The multimedia project, helmed by NY Times writer Nikole Hannah-Jones, was created “to reframe American history by considering what it would mean to regard 1619 as our nation’s birth year.” It coincided with the 400th anniversary of the arrival of the first African slaves in the Virginia colony and garnered Hannah-Jones a Pulitzer Prize for her groundbreaking reporting.
The project argues it is “finally time to tell our story truthfully” and “aims to reframe the country’s history by placing the consequences of slavery and the contributions of black Americans at the very center of our national narrative.”
After being published by the Times, a curriculum based on the project, which includes poems, essays, photographs and short fiction by a variety of contributors, was also formed. There are also dedicated lesson plans, activities and opportunities to discuss the material amongst a wide-range of students at various education levels with the proper intellectual framework and introduction to the 1619 Project.
Cotton, on the other hand, wants to forbid the teaching of the 1619 Project curriculum, claiming that it is a “distortion of American history.”
“The 1619 Project is left-wing propaganda.
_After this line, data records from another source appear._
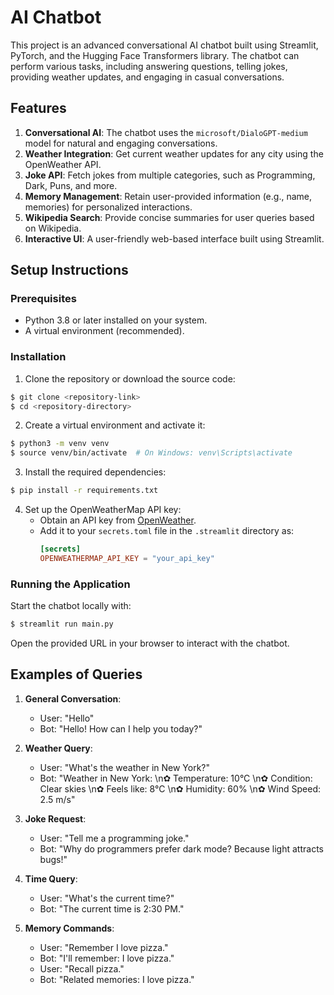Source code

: # AI Chatbot

This project is an advanced conversational AI chatbot built using Streamlit, PyTorch, and the Hugging Face Transformers library. The chatbot can perform various tasks, including answering questions, telling jokes, providing weather updates, and engaging in casual conversations.

## Features

1. **Conversational AI**: The chatbot uses the `microsoft/DialoGPT-medium` model for natural and engaging conversations.
2. **Weather Integration**: Get current weather updates for any city using the OpenWeather API.
3. **Joke API**: Fetch jokes from multiple categories, such as Programming, Dark, Puns, and more.
4. **Memory Management**: Retain user-provided information (e.g., name, memories) for personalized interactions.
5. **Wikipedia Search**: Provide concise summaries for user queries based on Wikipedia.
6. **Interactive UI**: A user-friendly web-based interface built using Streamlit.

## Setup Instructions

### Prerequisites

- Python 3.8 or later installed on your system.
- A virtual environment (recommended).

### Installation

1. Clone the repository or download the source code:

```bash
$ git clone <repository-link>
$ cd <repository-directory>
```

2. Create a virtual environment and activate it:

```bash
$ python3 -m venv venv
$ source venv/bin/activate  # On Windows: venv\Scripts\activate
```

3. Install the required dependencies:

```bash
$ pip install -r requirements.txt
```

4. Set up the OpenWeatherMap API key:
   - Obtain an API key from [OpenWeather](https://openweathermap.org/).
   - Add it to your `secrets.toml` file in the `.streamlit` directory as:
     ```toml
     [secrets]
     OPENWEATHERMAP_API_KEY = "your_api_key"
     ```

### Running the Application

Start the chatbot locally with:

```bash
$ streamlit run main.py
```

Open the provided URL in your browser to interact with the chatbot.

## Examples of Queries

1. **General Conversation**:
   - User: "Hello"
   - Bot: "Hello! How can I help you today?"

2. **Weather Query**:
   - User: "What's the weather in New York?"
   - Bot: "Weather in New York: \n✿ Temperature: 10°C \n✿ Condition: Clear skies \n✿ Feels like: 8°C \n✿ Humidity: 60% \n✿ Wind Speed: 2.5 m/s"

3. **Joke Request**:
   - User: "Tell me a programming joke."
   - Bot: "Why do programmers prefer dark mode? Because light attracts bugs!"

4. **Time Query**:
   - User: "What's the current time?"
   - Bot: "The current time is 2:30 PM."

5. **Memory Commands**:
   - User: "Remember I love pizza."
   - Bot: "I'll remember: I love pizza."
   - User: "Recall pizza."
   - Bot: "Related memories: I love pizza."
It’s revisionist history at its worst,” he said to Arkansas Online on Friday. Cotton also labeled slavery as a “necessary evil.”
“We have to study the history of slavery and its role and impact on the development of our country because otherwise we can’t understand our country,” he said, according to Arkansas Online. “As the Founding Fathers said, it was the necessary evil upon which the union was built, but the union was built in a way, as Lincoln said, to put slavery on the course to its ultimate extinction.”
Were the Founders right or wrong, @TomCottonAR, when they called slavery a “necessary evil upon which the Union was built”? Because either you agree with their assessment of slavery as necessary or you admit they were lying and it was just an evil and dishonorable choice. Which? https://t.co/22c94wWhni— Ida Bae Wells (@nhannahjones) July 26, 2020
Cotton says he doesn’t believe America is “an irredeemably corrupt, rotten and racist country,” but rather “an imperfect and flawed land, but the greatest and noblest country in the history of mankind.” He’s also previously opposed recent efforts to remove Confederate names, monuments and symbols from military sites.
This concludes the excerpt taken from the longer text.